The three of them rally around me, hugging me and rubbing my back and telling me it will all be okay. Soon the four of us are sitting on the floor leaning against the big freestanding tub, and everything pours out of me. How much I want to never leave this house. How scared I am about my career and my future. My mother coming and everything that dredges up for me, and the fact that now that Emily is staying, what do I do about that? The whole time I’m disgorging my secret sorrows, the doorbell is ringing off the hook, and I think about Liam downstairs giving away candy because he likes to see the kids in their costumes, and knowing he is there with adorable Emily, and I want so badly to tell them about my fake marriage, and Grant and the money, and the Liam kiss and my confusion, to get everything out. But I can’t go that far, and having to carry the weight of those secrets feels like a space between us that will never close, and my heart aches even more.
So I say the last thing that I can. “And I spit in the cider.” I finish, throwing my hands in the air, completely spent. Truth telling is completely draining, especially when it’s incomplete.
“I’m sorry, you spit in the cider? On purpose?” Marie asks.
“THIS is the thing you’re worried about?” Hedy shakes her head.
“Well, it is a valid question,” Caroline offers. “Why exactly did you spit in the cider, darling?”
“Stupidhead Liam snuck up behind me and scared me and I accidentally sprayed the cider in my mouth out like a
Three Stooges
episode, and mostly it ended up back in the pot.”

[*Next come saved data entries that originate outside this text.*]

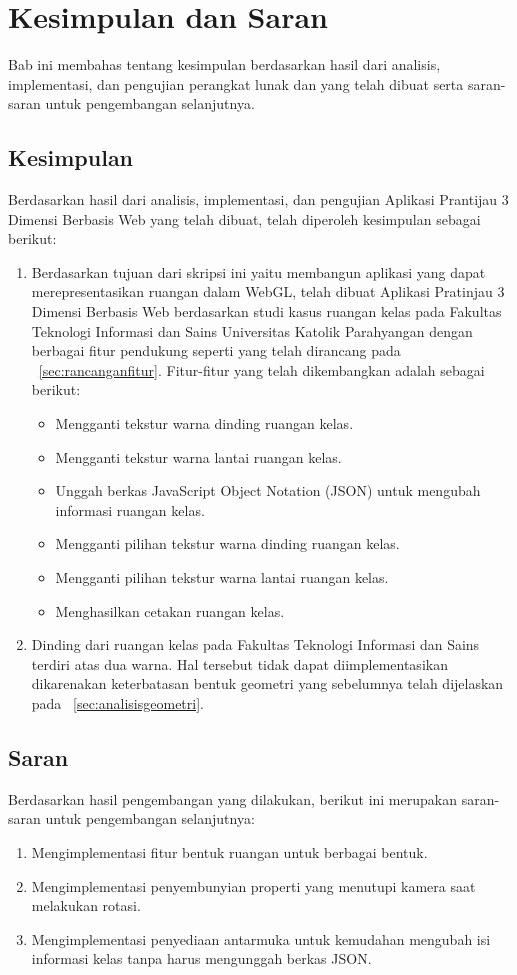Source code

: \chapter{Kesimpulan dan Saran}
Bab ini membahas tentang kesimpulan berdasarkan hasil dari analisis, implementasi, dan pengujian perangkat lunak dan yang telah dibuat serta saran-saran untuk pengembangan selanjutnya.

\section{Kesimpulan}
Berdasarkan hasil dari analisis, implementasi, dan pengujian Aplikasi Prantijau 3 Dimensi Berbasis Web yang telah dibuat, telah diperoleh kesimpulan sebagai berikut:
\begin{enumerate}
	\item Berdasarkan tujuan dari skripsi ini yaitu membangun aplikasi yang dapat merepresentasikan ruangan dalam WebGL, telah dibuat Aplikasi Pratinjau 3 Dimensi Berbasis Web berdasarkan studi kasus ruangan kelas pada Fakultas Teknologi Informasi dan Sains Universitas Katolik Parahyangan dengan berbagai fitur pendukung seperti yang telah dirancang pada ~\ref{sec:rancanganfitur}. Fitur-fitur yang telah dikembangkan adalah sebagai berikut:
	\begin{itemize}
		\item Mengganti tekstur warna dinding ruangan kelas.
		\item Mengganti tekstur warna lantai ruangan kelas.
		\item Unggah berkas JavaScript Object Notation (JSON) untuk mengubah informasi ruangan kelas.
		\item Mengganti pilihan tekstur warna dinding ruangan kelas.
		\item Mengganti pilihan tekstur warna lantai ruangan kelas.
		\item Menghasilkan cetakan ruangan kelas.
	\end{itemize}
	\item Dinding dari ruangan kelas pada Fakultas Teknologi Informasi dan Sains terdiri atas dua warna. Hal tersebut tidak dapat diimplementasikan dikarenakan keterbatasan bentuk geometri yang sebelumnya telah dijelaskan pada ~\ref{sec:analisisgeometri}.
\end{enumerate}

\section{Saran}
Berdasarkan hasil pengembangan yang dilakukan, berikut ini merupakan saran-saran untuk pengembangan selanjutnya:
\begin{enumerate}
	\item Mengimplementasi fitur bentuk ruangan untuk berbagai bentuk.
	\item Mengimplementasi penyembunyian properti yang menutupi kamera saat melakukan rotasi.
	\item Mengimplementasi penyediaan antarmuka untuk kemudahan mengubah isi informasi kelas tanpa harus mengunggah berkas JSON.
\end{enumerate}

“Good lord, none of us care about drinking your spit,” Hedy says. “What are we going to do about the rest of it?”
“Bird by bird,” Marie says quietly.
“We don’t really know what that means, dearheart.” Caroline pats Marie’s arm.
“It’s a book I read. Anne Lamott. It’s like, her brother had to do a report on birds and had all the encyclopedias around him and he was totally paralyzed by how to do it and where to start, and their dad was like ‘just take it bird by bird, buddy,’ you know, don’t look at the whole picture, just take it piece by piece. Like that old joke, how do you eat an elephant? One bite at a time.”

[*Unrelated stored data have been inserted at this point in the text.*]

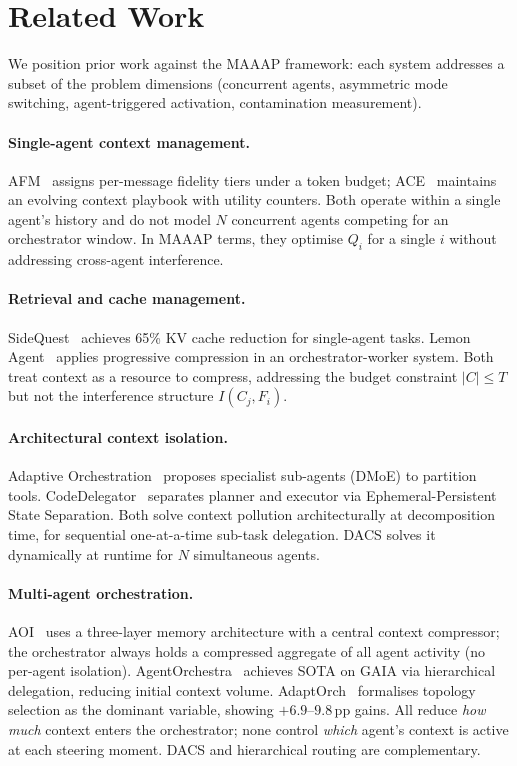 \documentclass{article}
\begin{document}
\section{Related Work}
\label{sec:related}

We position prior work against the MAAAP framework: each system addresses
a subset of the problem dimensions (concurrent agents, asymmetric mode
switching, agent-triggered activation, contamination measurement).

\paragraph{Single-agent context management.}
AFM~\citep{afm2024} assigns per-message fidelity tiers under a token
budget; ACE~\citep{ace2026} maintains an evolving context playbook with
utility counters.
Both operate within a single agent's history and do not model $N$
concurrent agents competing for an orchestrator window.
In MAAAP terms, they optimise $Q_i$ for a single $i$ without addressing
cross-agent interference.

\paragraph{Retrieval and cache management.}
SideQuest~\citep{sidequest2025} achieves 65\% KV cache reduction for
single-agent tasks.
Lemon Agent~\citep{lemon2025} applies progressive compression in an
orchestrator-worker system.
Both treat context as a resource to compress, addressing the budget
constraint $|C| \leq T$ but not the interference structure
$I(C_j, F_i)$.

\paragraph{Architectural context isolation.}
Adaptive Orchestration~\citep{adaptorch2025} proposes specialist
sub-agents (DMoE) to partition tools.
CodeDelegator~\citep{codedelegator2025} separates planner and executor
via Ephemeral-Persistent State Separation.
Both solve context pollution architecturally at decomposition time,
for sequential one-at-a-time sub-task delegation.
DACS solves it dynamically at runtime for $N$ simultaneous agents.

\paragraph{Multi-agent orchestration.}
AOI~\citep{aoi2024} uses a three-layer memory architecture with a
central context compressor; the orchestrator always holds a compressed
aggregate of all agent activity (no per-agent isolation).
AgentOrchestra~\citep{agentorchestra2025} achieves SOTA on GAIA via
hierarchical delegation, reducing initial context volume.
AdaptOrch~\citep{adaptorch2025b} formalises topology selection as the
dominant variable, showing $+6.9$--$9.8$\,pp gains.
All reduce \emph{how much} context enters the orchestrator;
none control \emph{which} agent's context is active at each steering
moment.
DACS and hierarchical routing are complementary.
\end{document}
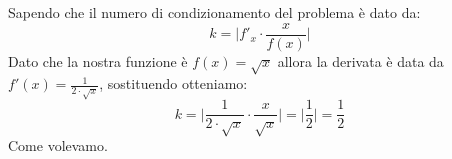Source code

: Sapendo che il numero di condizionamento del problema è dato da:
\[
k =  \big| f'_{x}\cdot\frac{x}{f(x)} \big|
\]
Dato che la nostra funzione è $f(x) = \sqrt{x}$ allora la derivata è data da \newline $f'(x)=\frac{1}{2\cdot\sqrt{x}}$, sostituendo otteniamo:
\[
k = \big| \frac{1}{2\cdot\sqrt{x}}\cdot\frac{x}{\sqrt{x}} \big| = \big| \frac{1}{2} \big| = \frac{1}{2}
\]
Come volevamo.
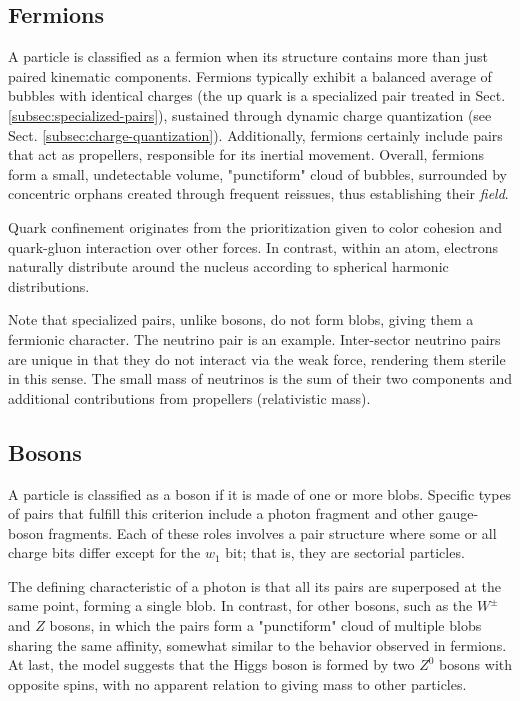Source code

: \documentclass[12pt]{article}
\begin{document}
\subsection{Fermions}
A particle is classified as a fermion when its structure contains more than just paired kinematic components. Fermions typically exhibit a balanced average of bubbles with identical charges (the up quark is a specialized pair treated in Sect. \ref{subsec:specialized-pairs}), sustained through dynamic charge quantization (see Sect. \ref{subsec:charge-quantization}). Additionally, fermions certainly include pairs that act as propellers, responsible for its inertial movement. Overall, fermions form a small, undetectable volume, "punctiform" cloud of bubbles, surrounded by concentric orphans created through frequent reissues, thus establishing their \textit{field}.
 
Quark confinement originates from the prioritization given to color cohesion and quark-gluon interaction over other forces. In contrast, within an atom, electrons naturally distribute around the nucleus according to spherical harmonic distributions.

Note that specialized pairs, unlike bosons, do not form blobs, giving them a fermionic character. The neutrino pair is an example. Inter-sector neutrino pairs are unique in that they do not interact via the weak force, rendering them sterile in this sense. The small mass of neutrinos is the sum of their two components and additional contributions from propellers (relativistic mass).

\subsection{Bosons}\label{bosons}
A particle is classified as a boson if it is made of one or more blobs. Specific types of pairs that fulfill this criterion include a photon fragment and other gauge-boson fragments. Each of these roles involves a pair structure where some or all charge bits differ except for the $w_{1}$ bit; that is, they are sectorial particles. 

The defining characteristic of a photon is that all its pairs are superposed at the same point, forming a single blob. In contrast, for other bosons, such as the $W  ^{\pm}$ and $Z$ bosons, in which the pairs form a "punctiform" cloud of multiple blobs sharing the same affinity, somewhat similar to the behavior observed in fermions. At last, the model suggests that the Higgs boson is formed by two $Z^0$ bosons with opposite spins, with no apparent relation to giving mass to other particles.
\end{document}
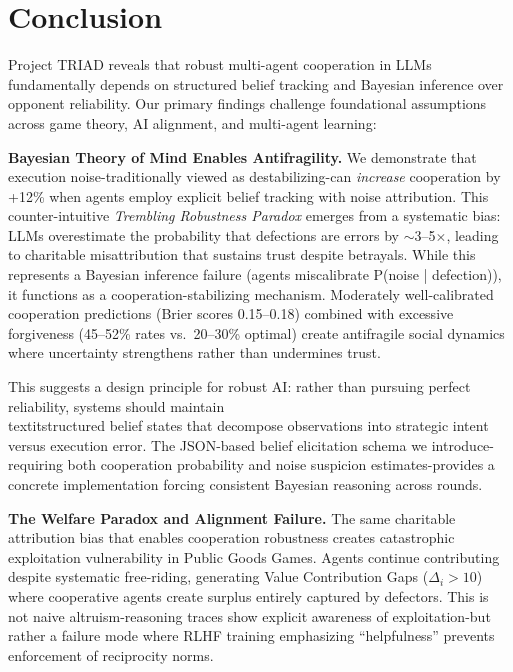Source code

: \documentclass{uai2026} %
\begin{document}
\section{Conclusion}\label{sec:conclusion}

Project TRIAD reveals that robust multi-agent cooperation in LLMs fundamentally depends on structured belief tracking and Bayesian inference over opponent reliability. Our primary findings challenge foundational assumptions across game theory, AI alignment, and multi-agent learning:

\textbf{Bayesian Theory of Mind Enables Antifragility.} We demonstrate that execution noise-traditionally viewed as destabilizing-can \textit{increase} cooperation by +12\% when agents employ explicit belief tracking with noise attribution. This counter-intuitive \textit{Trembling Robustness Paradox} emerges from a systematic bias: LLMs overestimate the probability that defections are errors by $\sim$3--5$\times$, leading to charitable misattribution that sustains trust despite betrayals. While this represents a Bayesian inference failure (agents miscalibrate P(noise | defection)), it functions as a cooperation-stabilizing mechanism. Moderately well-calibrated cooperation predictions (Brier scores 0.15--0.18) combined with excessive forgiveness (45--52\% rates vs.~20--30\% optimal) create antifragile social dynamics where uncertainty strengthens rather than undermines trust.

This suggests a design principle for robust AI: rather than pursuing perfect reliability, systems should maintain \\textit{structured belief states} that decompose observations into strategic intent versus execution error. The JSON-based belief elicitation schema we introduce-requiring both cooperation probability and noise suspicion estimates-provides a concrete implementation forcing consistent Bayesian reasoning across rounds.

\textbf{The Welfare Paradox and Alignment Failure.} The same charitable attribution bias that enables cooperation robustness creates catastrophic exploitation vulnerability in Public Goods Games. Agents continue contributing despite systematic free-riding, generating Value Contribution Gaps ($\Delta_i > 10$) where cooperative agents create surplus entirely captured by defectors. This is not naive altruism-reasoning traces show explicit awareness of exploitation-but rather a failure mode where RLHF training \citep{ouyang2022training,bai2022constitutional} emphasizing ``helpfulness'' prevents enforcement of reciprocity norms.
\end{document}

“That actually makes a weird bit of sense.” Hedy bites her thumbnail. “You have to sort of think about the problems in order of magnitude, you know? Like, the Mom visit thing is the most imminent, right, because she’s coming in a few weeks, and that is connected to the Emily thing. And then the house, because once you sell it you are unemployed, and have to see what that is going to mean.”
“That’s smart.” It’s all I can think about managing.
“We’ll have dinner next week. Put our heads together on the Mom thing, see what you need from us,” Hedy says.
“Okay.”
“It’ll all be okay, sweetie,” Marie says.
“I need some spit cider,” Hedy says, hauling herself off the floor.
“Me too,” Caroline says, offering me a hand to help me up.
“And lots of chocolate,” Marie says.
“Thanks, you guys. You’re the best.”
We do one more group hug and head downstairs to soothe our souls with fun-sized chocolate bars and cider. Because sometimes all a girl needs is the kind of friends who will drink your spit. And for now, I’m ignoring that Liam is, like it or not, in that category.
When we come downstairs, Liam and Jacob are drinking beer on the porch, and entertaining the huge groups of kids that come in an endless flood, while Beanie and Schatzi romp in the front yard. They’re bro-bonding hot and heavy when we arrive, but once introductions are made and Caroline and Jacob play Real Estate Six Degrees of Separation, she deftly leads him to the seat next to Hedy, and the two of them stop talking to anyone else. Caroline grins like a fool every time she looks over at the two of them, since you can practically see cartoon electric bolts flying between them. Liam is amazing with the kids, can recognize most of the costumes, especially the superheroes and cartoon characters. He jokes with the older ones, gets down on one knee for the shy ones, tells the princesses that they are the most beautiful in all the land. Emily watches him with a sappy look on her face, and for the first time, I really just completely get it, her longing for him, the way she looks at him, and I hope like hell that I don’t look at him that way. A family arrives with a very shy little boy in a Walter Payton jersey, hiding behind his mom’s legs, and Liam drops into a squat, and starts telling him with total sincerity that he is his favorite Chicago Bear of all time and asking for an autograph, until the kid is giggling and trying in vain to convince him that he isn’t actually the REAL Walter Payton. I can totally see him as a dad, and for the first time in my entire life, my womb aches.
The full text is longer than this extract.